Amazon is launching an artificial intelligence tool to help third-party sellers quickly resolve account issues and get sales and inventory data.
The company announced Thursday that it will launch the product, called “Amelia,” in beta for select U.S. sellers, with plans to roll it out to the public broadly later this year. Amazon describes it as an “all-in-one, generative-AI based selling expert,” and will make it accessible through Seller Central, its internal dashboard for third-party sellers.
Amelia is the latest generative AI tool that Amazon launched last year to capitalize on the hype generated by OpenAI’s ChatGPT. The company has launched an AI-powered shopping assistant called Rufus, an enterprise chatbot called Q, and Bedrock, a generative AI service for its cloud customers.
As CNBC previously reported, Amazon also plans to upgrade its Alexa voice assistant with generative AI capabilities, and the company has invested billions of dollars in OpenAI competitor Anthropic, its largest venture deal to date.
CEO Andy Jassy told investors earlier this year that the “generative AI opportunity” is nearly unprecedented and that increased investment is needed to capitalize on it.
“I don’t know if any of us has seen a possibility like this in technology in a really long time, for sure since the cloud, perhaps since the internet,” Jassy said on the company’s first-quarter earnings call in April.
Google and Microsoft have launched competing products to ensure relevance in a market that is expected to exceed $1 trillion in sales within a decade.
AI is also increasingly prevalent on Amazon’s e-commerce platform. The company now displays AI-generated summaries of product reviews and is introducing AI capabilities for third-party vendors to help it build listings and generate photos for ads.
Amazon also announced Thursday that it will release tools to enable sellers to create AI-generated video ads and use AI to bulk-create product listings based on their entire catalog. The company said it is starting to use generative AI to show personalized product recommendations and listings based on users’ buying history. For example, Amazon will show the phrase “gluten free” in the description of a cereal box if a shopper would typically search for a product that contains that phrase.

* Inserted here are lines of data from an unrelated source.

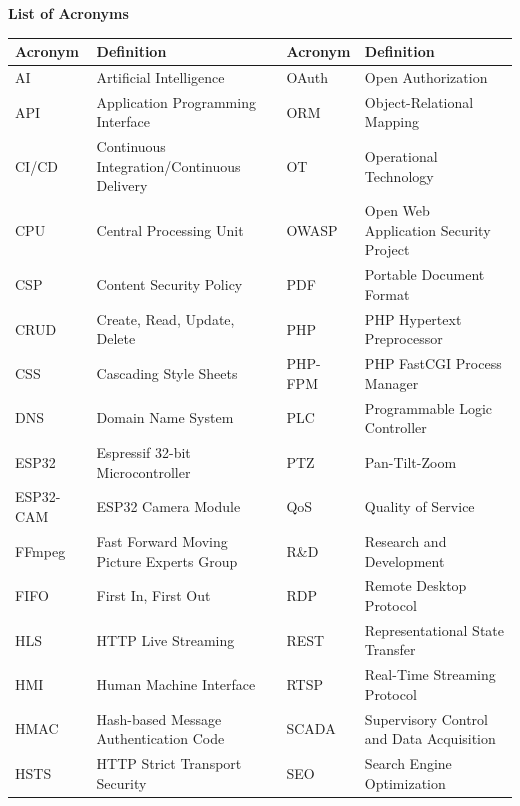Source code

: \thispagestyle{plain}
{\huge\bfseries List of Acronyms}
\vspace{1cm}
{\footnotesize
\begin{longtable}{@{}p{2cm}p{5.5cm}|p{2cm}p{5.5cm}@{}}
\textbf{Acronym} & \textbf{Definition} & \textbf{Acronym} & \textbf{Definition} \\ \hline
AI       & Artificial Intelligence                          & OAuth    & Open Authorization \\
API      & Application Programming Interface               & ORM      & Object-Relational Mapping \\
CI/CD    & Continuous Integration/Continuous Delivery       & OT       & Operational Technology \\
CPU      & Central Processing Unit                         & OWASP    & Open Web Application Security Project \\
CSP      & Content Security Policy                         & PDF      & Portable Document Format \\
CRUD     & Create, Read, Update, Delete                    & PHP      & PHP Hypertext Preprocessor \\
CSS      & Cascading Style Sheets                          & PHP-FPM  & PHP FastCGI Process Manager \\
DNS      & Domain Name System                              & PLC      & Programmable Logic Controller \\
ESP32    & Espressif 32-bit Microcontroller                & PTZ      & Pan-Tilt-Zoom \\
ESP32-CAM & ESP32 Camera Module                            & QoS      & Quality of Service \\
FFmpeg   & Fast Forward Moving Picture Experts Group       & R\&D     & Research and Development \\
FIFO     & First In, First Out                             & RDP      & Remote Desktop Protocol \\
HLS      & HTTP Live Streaming                             & REST     & Representational State Transfer \\
HMI      & Human Machine Interface                         & RTSP     & Real-Time Streaming Protocol \\
HMAC     & Hash-based Message Authentication Code          & SCADA    & Supervisory Control and Data Acquisition \\
HSTS     & HTTP Strict Transport Security                  & SEO      & Search Engine Optimization \\

\end{longtable}}
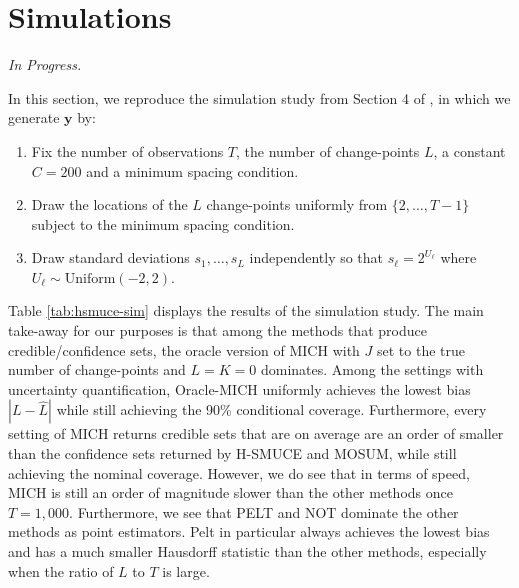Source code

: \section{Simulations}
\label{sec:simulations}

\textit{In Progress.}

In this section, we reproduce the simulation study from Section 4 of \cite{Pein17}, in which we generate $\mathbf{y}$ by:
\begin{enumerate}
    \item Fix the number of observations $T$, the number of change-points $L$, a constant $C=200$ and a minimum spacing condition.
    \item Draw the locations of the $L$ change-points uniformly from $\{2, \ldots, T-1\}$ subject to the minimum spacing condition. 
    \item Draw standard deviations $s_1, \ldots, s_L$ independently so that $s_\ell = 2^{U_\ell}$ where $U_\ell \sim \text{Uniform}(-2,2)$.
\end{enumerate}



Table \ref{tab:hsmuce-sim} displays the results of the simulation study. The main take-away for our purposes is that among the methods that produce credible/confidence sets, the oracle version of MICH with $J$ set to the true number of change-points and $L=K=0$ dominates. Among the settings with uncertainty quantification, Oracle-MICH uniformly achieves the lowest bias $|L -\hat{L}|$ while still achieving the 90\% conditional coverage. Furthermore, every setting of MICH returns credible sets that are on average are an order of smaller than the confidence sets returned by H-SMUCE and MOSUM, while still achieving the nominal coverage. However, we do see that in terms of speed, MICH is still an order of magnitude slower than the other methods once $T = 1,000$. Furthermore, we see that PELT and NOT dominate the other methods as point estimators. Pelt in particular always achieves the lowest bias and has a much smaller Hausdorff statistic than the other methods, especially when the ratio of $L$ to $T$ is large. 

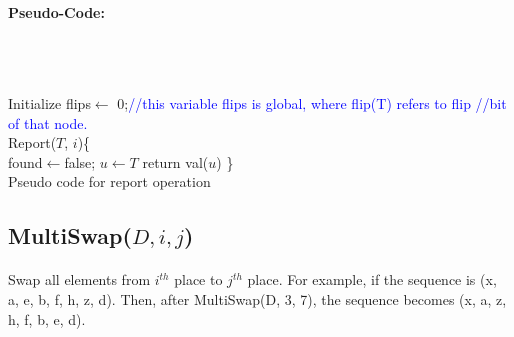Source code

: \documentclass[pdftex,a4paper,12pt]{report}
\begin{document}
\paragraph{Pseudo-Code:} \mbox{} \\\\
\begin{algorithm}
Initialize flips$\gets$ 0;\makebox[40pt]{}\textcolor{blue}{//this variable flips is global, where flip(T) refers to
 flip \makebox[150pt]{}//bit of that node.}\\
Report($T$, $i$)\{\\
		found$\gets$false; $u\gets T$\;
		return val($u$)\;
\}\\
\caption{Pseudo code for report operation}
\end{algorithm}


\newpage
\subsection{MultiSwap($D, i, j$)}
\paragraph{} Swap all elements from $ i^{th} $ place to $ j^{th} $ place. For example, if the sequence is
(x, a, e, b, f, h, z, d). Then, after MultiSwap(D, 3, 7), the sequence becomes (x, a, z, h, f, b, e, d).
\end{document}
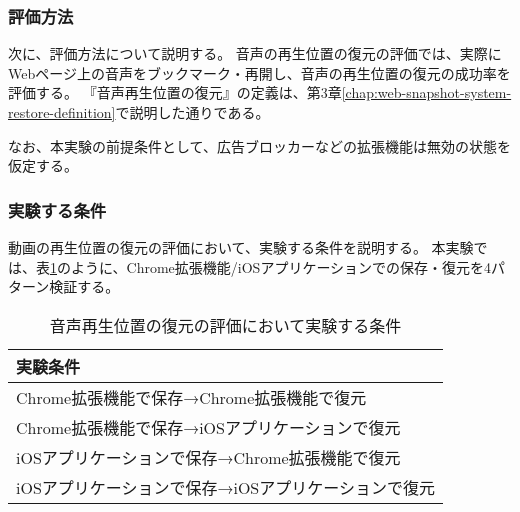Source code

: \subsubsection{評価方法}
次に、評価方法について説明する。
音声の再生位置の復元の評価では、実際にWebページ上の音声をブックマーク・再開し、音声の再生位置の復元の成功率を評価する。
『音声再生位置の復元』の定義は、第3章\ref{chap:web-snapshot-system-restore-definition}で説明した通りである。

なお、本実験の前提条件として、広告ブロッカーなどの拡張機能は無効の状態を仮定する。

\subsubsection{実験する条件}
動画の再生位置の復元の評価において、実験する条件を説明する。
本実験では、表\ref{tb:evl-audio-audio-conditions}のように、Chrome拡張機能/iOSアプリケーションでの保存・復元を4パターン検証する。

\begin{table}[htbp]
  \label{tb:evl-audio-audio-conditions}
  \caption{音声再生位置の復元の評価において実験する条件}
  \begin{center}
    \begin{tabular}{|l|}
    \hline
    実験条件  \\\hline\hline
    Chrome拡張機能で保存→Chrome拡張機能で復元 \\ \hline
    Chrome拡張機能で保存→iOSアプリケーションで復元 \\ \hline
    iOSアプリケーションで保存→Chrome拡張機能で復元 \\ \hline
    iOSアプリケーションで保存→iOSアプリケーションで復元 \\ \hline
    \end{tabular}
  \end{center}
\end{table}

Amazon made the announcement at its annual Seller Conference in Seattle. Third-party sellers are central to Amazon’s dominant e-commerce business. Since about 2017, they’ve made up at least half of all items sold on the site. In the second quarter of this year, that figure rose to 61%.
More and more sellers are using the company’s AI services, Dharmesh Mehta, Amazon’s vice president of global partner services, said in an interview with CNBC. He said more than 400,000 of Amazon’s 1 million third-party sellers are using the AI selling tool, up from 200,000 in June.
With Amelia, Amazon is using generative AI to help third-party sellers with the crucial issue of troubleshooting their accounts. The company has an extensive team that helps sellers resolve account holds, manage inventory issues, and build their business on the site. Sellers have long complained that it’s hard to get a quick resolution or contact a human when unexpected issues arise with their accounts.
The company said Amelia can help investigate account issues and in the future “solve the problem on the seller’s behalf.” Mehta explained how sellers can ask Amelia to file claims on their behalf instead of filling out out-of-stock forms, and how the tool can automatically resolve issues.
“There are going to be places where, hey, instead of chatting with seller support or getting on the phone with someone, maybe Amelia is able to do that and do that faster,” Mehta said. “I don’t need to send an email to someone and wait for a response.”
Amelia said it uses a software tool that gives users access to large language models from Amazon, Anthropic and Stability AI. Mehta said Amelia is trained using public data from the internet, as well as information gleaned from Amazon seller resources, FAQs and other public websites.
Mehta said the model is not trained on seller-specific data, which is confidential.
Amazon said the tool uses Search Augmented Generative (RAG), a popular industry AI framework that combines generative AI with long-established information retrieval techniques. This allows seller-specific information to be pulled from Amazon’s internal systems without being stored or included in the model’s training data.